──────── EXERCISE MATERIALS
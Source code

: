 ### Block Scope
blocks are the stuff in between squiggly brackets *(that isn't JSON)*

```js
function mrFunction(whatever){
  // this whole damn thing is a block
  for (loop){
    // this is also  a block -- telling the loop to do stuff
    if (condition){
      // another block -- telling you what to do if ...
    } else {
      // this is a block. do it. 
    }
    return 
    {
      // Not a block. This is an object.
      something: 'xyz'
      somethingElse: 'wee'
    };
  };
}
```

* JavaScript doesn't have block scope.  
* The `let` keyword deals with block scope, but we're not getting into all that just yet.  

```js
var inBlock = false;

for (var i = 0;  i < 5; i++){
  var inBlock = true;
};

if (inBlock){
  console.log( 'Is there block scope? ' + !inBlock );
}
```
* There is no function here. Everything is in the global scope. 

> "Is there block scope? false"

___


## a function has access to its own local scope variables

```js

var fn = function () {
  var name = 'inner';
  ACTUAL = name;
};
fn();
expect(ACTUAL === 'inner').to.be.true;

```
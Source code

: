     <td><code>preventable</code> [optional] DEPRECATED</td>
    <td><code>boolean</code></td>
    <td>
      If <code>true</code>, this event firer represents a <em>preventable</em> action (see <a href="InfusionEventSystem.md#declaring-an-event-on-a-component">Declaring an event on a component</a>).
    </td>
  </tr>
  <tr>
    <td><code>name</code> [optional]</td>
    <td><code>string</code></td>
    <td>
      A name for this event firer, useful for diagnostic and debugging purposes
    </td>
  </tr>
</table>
────────────────
_WHAT YOU SHOULD DO:_ Provide only the number of lines in the listing above that contain "function".

_RESULT OF THE EXERCISE:_ 4